Exactly as written, copy the lines that run from the start of the data below to the line containing "NOTE: This guide", both ends included.

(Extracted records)
══════════════════════════════

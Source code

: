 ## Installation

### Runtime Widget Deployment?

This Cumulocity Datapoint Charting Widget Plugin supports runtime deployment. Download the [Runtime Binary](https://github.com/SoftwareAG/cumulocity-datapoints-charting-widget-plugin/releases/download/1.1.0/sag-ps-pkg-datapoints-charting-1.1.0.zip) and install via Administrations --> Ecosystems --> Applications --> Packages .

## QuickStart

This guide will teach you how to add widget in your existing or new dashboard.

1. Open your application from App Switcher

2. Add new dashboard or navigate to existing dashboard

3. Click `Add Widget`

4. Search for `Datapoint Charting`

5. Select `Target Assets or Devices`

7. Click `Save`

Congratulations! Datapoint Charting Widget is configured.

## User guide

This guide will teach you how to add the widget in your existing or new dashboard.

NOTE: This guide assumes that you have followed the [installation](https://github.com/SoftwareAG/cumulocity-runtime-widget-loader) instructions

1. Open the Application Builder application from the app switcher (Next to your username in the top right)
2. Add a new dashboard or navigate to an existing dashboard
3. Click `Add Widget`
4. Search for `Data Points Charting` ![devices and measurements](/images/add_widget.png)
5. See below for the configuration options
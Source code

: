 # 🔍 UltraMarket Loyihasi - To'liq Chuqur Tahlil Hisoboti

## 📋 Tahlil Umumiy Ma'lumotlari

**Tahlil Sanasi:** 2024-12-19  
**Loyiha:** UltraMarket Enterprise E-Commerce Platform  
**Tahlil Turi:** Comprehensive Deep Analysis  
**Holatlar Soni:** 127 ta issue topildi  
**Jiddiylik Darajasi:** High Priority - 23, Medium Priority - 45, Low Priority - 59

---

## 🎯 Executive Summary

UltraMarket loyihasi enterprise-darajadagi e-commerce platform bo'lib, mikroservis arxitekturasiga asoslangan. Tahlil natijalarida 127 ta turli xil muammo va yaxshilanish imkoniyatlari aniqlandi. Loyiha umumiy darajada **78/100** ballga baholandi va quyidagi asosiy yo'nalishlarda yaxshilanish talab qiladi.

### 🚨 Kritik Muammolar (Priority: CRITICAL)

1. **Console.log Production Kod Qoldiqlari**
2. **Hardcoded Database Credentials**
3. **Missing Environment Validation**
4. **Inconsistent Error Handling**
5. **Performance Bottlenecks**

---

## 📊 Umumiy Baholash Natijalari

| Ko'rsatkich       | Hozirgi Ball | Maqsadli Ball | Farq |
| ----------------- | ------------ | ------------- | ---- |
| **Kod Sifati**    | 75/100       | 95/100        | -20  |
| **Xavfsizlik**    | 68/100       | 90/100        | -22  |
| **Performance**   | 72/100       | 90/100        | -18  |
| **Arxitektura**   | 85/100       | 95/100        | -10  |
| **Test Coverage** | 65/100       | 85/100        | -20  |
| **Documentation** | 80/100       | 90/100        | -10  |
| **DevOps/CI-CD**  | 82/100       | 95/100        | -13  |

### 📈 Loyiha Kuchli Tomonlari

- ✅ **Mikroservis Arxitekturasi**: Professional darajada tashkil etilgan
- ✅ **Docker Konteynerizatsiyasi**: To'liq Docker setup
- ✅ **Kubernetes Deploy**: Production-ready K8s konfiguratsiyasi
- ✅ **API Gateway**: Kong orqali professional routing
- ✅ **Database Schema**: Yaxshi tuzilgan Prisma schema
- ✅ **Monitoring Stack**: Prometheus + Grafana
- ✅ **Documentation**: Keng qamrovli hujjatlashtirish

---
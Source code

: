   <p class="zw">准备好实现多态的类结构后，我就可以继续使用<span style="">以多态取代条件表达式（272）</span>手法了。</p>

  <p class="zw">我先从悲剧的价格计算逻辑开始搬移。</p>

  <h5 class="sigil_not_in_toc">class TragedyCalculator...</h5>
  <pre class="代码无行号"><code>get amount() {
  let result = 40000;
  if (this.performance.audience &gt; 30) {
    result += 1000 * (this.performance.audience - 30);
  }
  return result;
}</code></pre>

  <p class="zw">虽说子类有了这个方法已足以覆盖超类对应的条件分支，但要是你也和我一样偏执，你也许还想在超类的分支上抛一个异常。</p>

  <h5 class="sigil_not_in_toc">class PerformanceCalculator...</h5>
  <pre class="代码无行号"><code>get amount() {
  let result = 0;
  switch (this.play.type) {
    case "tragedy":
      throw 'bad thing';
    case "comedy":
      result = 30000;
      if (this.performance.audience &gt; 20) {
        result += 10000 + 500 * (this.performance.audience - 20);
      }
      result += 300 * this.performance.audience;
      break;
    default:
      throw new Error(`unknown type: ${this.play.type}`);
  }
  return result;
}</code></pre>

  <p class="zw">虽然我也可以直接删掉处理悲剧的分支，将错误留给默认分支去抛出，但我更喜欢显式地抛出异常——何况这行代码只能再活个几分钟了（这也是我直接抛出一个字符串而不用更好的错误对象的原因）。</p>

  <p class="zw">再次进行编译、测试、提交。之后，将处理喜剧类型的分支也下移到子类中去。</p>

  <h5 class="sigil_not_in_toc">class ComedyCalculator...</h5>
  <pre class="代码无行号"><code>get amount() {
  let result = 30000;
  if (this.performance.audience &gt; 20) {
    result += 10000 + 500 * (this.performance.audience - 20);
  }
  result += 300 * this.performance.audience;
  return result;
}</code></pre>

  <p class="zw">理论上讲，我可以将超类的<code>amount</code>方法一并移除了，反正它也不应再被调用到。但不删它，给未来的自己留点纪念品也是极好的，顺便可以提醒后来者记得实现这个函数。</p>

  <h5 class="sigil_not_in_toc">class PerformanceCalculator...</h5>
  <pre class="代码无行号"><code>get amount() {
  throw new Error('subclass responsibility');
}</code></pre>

══════════════════════════════

**Written answer**
Source code

: ## Installation

### Runtime Widget Deployment?

This Cumulocity Datapoint Charting Widget Plugin supports runtime deployment. Download the [Runtime Binary](https://github.com/SoftwareAG/cumulocity-datapoints-charting-widget-plugin/releases/download/1.1.0/sag-ps-pkg-datapoints-charting-1.1.0.zip) and install via Administrations --> Ecosystems --> Applications --> Packages .

## QuickStart

This guide will teach you how to add widget in your existing or new dashboard.

1. Open your application from App Switcher

2. Add new dashboard or navigate to existing dashboard

3. Click `Add Widget`

4. Search for `Datapoint Charting`

5. Select `Target Assets or Devices`

7. Click `Save`

Congratulations! Datapoint Charting Widget is configured.

## User guide

This guide will teach you how to add the widget in your existing or new dashboard.

NOTE: This guide assumes that you have followed the [installation](https://github.com/SoftwareAG/cumulocity-runtime-widget-loader) instructions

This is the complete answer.